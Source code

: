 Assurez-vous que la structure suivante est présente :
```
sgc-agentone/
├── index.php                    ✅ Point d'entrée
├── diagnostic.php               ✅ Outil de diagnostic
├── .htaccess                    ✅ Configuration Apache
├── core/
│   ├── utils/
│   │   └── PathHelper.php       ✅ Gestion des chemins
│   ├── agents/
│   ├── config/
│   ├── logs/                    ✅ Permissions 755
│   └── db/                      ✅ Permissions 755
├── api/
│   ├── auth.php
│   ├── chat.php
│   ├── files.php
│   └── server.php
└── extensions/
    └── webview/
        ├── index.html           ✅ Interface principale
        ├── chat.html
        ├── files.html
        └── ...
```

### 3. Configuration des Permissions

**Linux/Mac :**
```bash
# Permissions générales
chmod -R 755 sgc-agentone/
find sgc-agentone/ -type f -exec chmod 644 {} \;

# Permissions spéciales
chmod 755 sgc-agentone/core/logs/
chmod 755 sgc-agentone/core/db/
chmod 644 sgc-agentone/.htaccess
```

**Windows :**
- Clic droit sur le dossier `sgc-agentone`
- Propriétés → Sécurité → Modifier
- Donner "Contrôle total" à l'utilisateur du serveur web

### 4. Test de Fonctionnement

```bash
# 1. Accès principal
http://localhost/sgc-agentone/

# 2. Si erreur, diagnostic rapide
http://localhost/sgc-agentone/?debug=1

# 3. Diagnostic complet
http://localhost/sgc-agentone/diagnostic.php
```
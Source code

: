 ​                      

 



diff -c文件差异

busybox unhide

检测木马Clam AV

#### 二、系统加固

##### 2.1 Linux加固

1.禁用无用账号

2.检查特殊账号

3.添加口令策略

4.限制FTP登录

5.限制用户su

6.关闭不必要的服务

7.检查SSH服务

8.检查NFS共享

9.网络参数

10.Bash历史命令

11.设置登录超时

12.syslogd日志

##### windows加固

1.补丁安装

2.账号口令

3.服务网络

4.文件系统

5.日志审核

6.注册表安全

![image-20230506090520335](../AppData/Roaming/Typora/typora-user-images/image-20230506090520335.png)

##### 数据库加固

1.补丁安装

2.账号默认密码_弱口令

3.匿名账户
********************
# About this exercise
Reproduce the whole listing above exactly.

# Task response
Source code

: Assurez-vous que la structure suivante est présente :
```
sgc-agentone/
├── index.php                    ✅ Point d'entrée
├── diagnostic.php               ✅ Outil de diagnostic
├── .htaccess                    ✅ Configuration Apache
├── core/
│   ├── utils/
│   │   └── PathHelper.php       ✅ Gestion des chemins
│   ├── agents/
│   ├── config/
│   ├── logs/                    ✅ Permissions 755
│   └── db/                      ✅ Permissions 755
├── api/
│   ├── auth.php
│   ├── chat.php
│   ├── files.php
│   └── server.php
└── extensions/
    └── webview/
        ├── index.html           ✅ Interface principale
        ├── chat.html
        ├── files.html
        └── ...
```

### 3. Configuration des Permissions

**Linux/Mac :**
```bash
# Permissions générales
chmod -R 755 sgc-agentone/
find sgc-agentone/ -type f -exec chmod 644 {} \;

# Permissions spéciales
chmod 755 sgc-agentone/core/logs/
chmod 755 sgc-agentone/core/db/
chmod 644 sgc-agentone/.htaccess
```

**Windows :**
- Clic droit sur le dossier `sgc-agentone`
- Propriétés → Sécurité → Modifier
- Donner "Contrôle total" à l'utilisateur du serveur web

### 4. Test de Fonctionnement

```bash
# 1. Accès principal
http://localhost/sgc-agentone/

# 2. Si erreur, diagnostic rapide
http://localhost/sgc-agentone/?debug=1

# 3. Diagnostic complet
http://localhost/sgc-agentone/diagnostic.php
```
Source code

: ​                      

 



diff -c文件差异

busybox unhide

检测木马Clam AV

#### 二、系统加固

##### 2.1 Linux加固

1.禁用无用账号

2.检查特殊账号

3.添加口令策略

4.限制FTP登录

5.限制用户su

6.关闭不必要的服务

7.检查SSH服务

8.检查NFS共享

9.网络参数

10.Bash历史命令

11.设置登录超时

12.syslogd日志

##### windows加固

1.补丁安装

2.账号口令

3.服务网络

4.文件系统

5.日志审核

6.注册表安全

![image-20230506090520335](../AppData/Roaming/Typora/typora-user-images/image-20230506090520335.png)

##### 数据库加固

1.补丁安装

2.账号默认密码_弱口令

3.匿名账户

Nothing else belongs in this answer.